Top of Supplied records

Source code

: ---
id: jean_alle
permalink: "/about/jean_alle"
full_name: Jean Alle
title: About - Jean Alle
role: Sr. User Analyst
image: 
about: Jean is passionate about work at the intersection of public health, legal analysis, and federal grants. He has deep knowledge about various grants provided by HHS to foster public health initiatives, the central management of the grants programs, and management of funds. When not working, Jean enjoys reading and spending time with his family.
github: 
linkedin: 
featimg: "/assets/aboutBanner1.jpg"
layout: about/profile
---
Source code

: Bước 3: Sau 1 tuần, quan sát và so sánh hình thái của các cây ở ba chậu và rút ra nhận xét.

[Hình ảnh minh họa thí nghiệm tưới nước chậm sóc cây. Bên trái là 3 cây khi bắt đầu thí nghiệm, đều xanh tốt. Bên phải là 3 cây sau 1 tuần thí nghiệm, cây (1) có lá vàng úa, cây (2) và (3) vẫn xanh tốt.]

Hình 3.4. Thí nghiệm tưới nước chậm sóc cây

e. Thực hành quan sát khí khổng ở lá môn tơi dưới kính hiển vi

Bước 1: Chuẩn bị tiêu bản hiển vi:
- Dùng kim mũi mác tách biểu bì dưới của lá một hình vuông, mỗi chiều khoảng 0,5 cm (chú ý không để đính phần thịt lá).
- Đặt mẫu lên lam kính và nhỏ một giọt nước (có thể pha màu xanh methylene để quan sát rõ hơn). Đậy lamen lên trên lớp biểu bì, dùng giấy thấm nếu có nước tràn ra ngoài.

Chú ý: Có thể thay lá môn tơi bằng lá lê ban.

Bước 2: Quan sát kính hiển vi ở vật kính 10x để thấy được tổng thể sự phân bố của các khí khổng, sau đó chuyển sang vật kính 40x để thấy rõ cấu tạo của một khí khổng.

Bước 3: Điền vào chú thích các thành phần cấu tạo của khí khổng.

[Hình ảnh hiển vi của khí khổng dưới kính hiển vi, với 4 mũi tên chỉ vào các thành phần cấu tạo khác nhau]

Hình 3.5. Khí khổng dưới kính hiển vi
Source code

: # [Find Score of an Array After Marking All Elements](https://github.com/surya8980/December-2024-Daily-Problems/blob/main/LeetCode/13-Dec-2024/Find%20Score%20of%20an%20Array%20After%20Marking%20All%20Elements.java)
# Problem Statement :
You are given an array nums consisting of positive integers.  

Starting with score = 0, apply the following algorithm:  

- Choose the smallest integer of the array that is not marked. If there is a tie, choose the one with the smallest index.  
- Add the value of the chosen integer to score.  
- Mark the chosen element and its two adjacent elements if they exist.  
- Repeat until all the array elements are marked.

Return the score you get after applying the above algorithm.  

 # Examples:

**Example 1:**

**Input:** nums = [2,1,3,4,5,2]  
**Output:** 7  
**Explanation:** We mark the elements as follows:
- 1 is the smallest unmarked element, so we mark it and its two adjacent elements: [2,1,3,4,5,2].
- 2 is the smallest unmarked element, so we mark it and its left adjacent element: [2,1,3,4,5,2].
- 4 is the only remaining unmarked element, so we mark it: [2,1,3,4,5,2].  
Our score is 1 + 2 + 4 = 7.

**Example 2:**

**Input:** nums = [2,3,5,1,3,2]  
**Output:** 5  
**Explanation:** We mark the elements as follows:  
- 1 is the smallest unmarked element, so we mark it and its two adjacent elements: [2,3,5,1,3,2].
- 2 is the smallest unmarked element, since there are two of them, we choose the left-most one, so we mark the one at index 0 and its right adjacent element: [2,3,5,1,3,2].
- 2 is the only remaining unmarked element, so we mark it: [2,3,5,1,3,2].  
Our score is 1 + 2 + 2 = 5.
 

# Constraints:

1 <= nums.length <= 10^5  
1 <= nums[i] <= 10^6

Bottom of Supplied records

From the data above, return every line from the line that has "ra nhận xét." up to and including the line that has "# [Find Score", exactly.

: Bước 3: Sau 1 tuần, quan sát và so sánh hình thái của các cây ở ba chậu và rút ra nhận xét.

[Hình ảnh minh họa thí nghiệm tưới nước chậm sóc cây. Bên trái là 3 cây khi bắt đầu thí nghiệm, đều xanh tốt. Bên phải là 3 cây sau 1 tuần thí nghiệm, cây (1) có lá vàng úa, cây (2) và (3) vẫn xanh tốt.]

Hình 3.4. Thí nghiệm tưới nước chậm sóc cây

e. Thực hành quan sát khí khổng ở lá môn tơi dưới kính hiển vi

Bước 1: Chuẩn bị tiêu bản hiển vi:
- Dùng kim mũi mác tách biểu bì dưới của lá một hình vuông, mỗi chiều khoảng 0,5 cm (chú ý không để đính phần thịt lá).
- Đặt mẫu lên lam kính và nhỏ một giọt nước (có thể pha màu xanh methylene để quan sát rõ hơn). Đậy lamen lên trên lớp biểu bì, dùng giấy thấm nếu có nước tràn ra ngoài.

Chú ý: Có thể thay lá môn tơi bằng lá lê ban.

Bước 2: Quan sát kính hiển vi ở vật kính 10x để thấy được tổng thể sự phân bố của các khí khổng, sau đó chuyển sang vật kính 40x để thấy rõ cấu tạo của một khí khổng.

Bước 3: Điền vào chú thích các thành phần cấu tạo của khí khổng.

[Hình ảnh hiển vi của khí khổng dưới kính hiển vi, với 4 mũi tên chỉ vào các thành phần cấu tạo khác nhau]

Hình 3.5. Khí khổng dưới kính hiển vi
Source code

: # [Find Score of an Array After Marking All Elements](https://github.com/surya8980/December-2024-Daily-Problems/blob/main/LeetCode/13-Dec-2024/Find%20Score%20of%20an%20Array%20After%20Marking%20All%20Elements.java)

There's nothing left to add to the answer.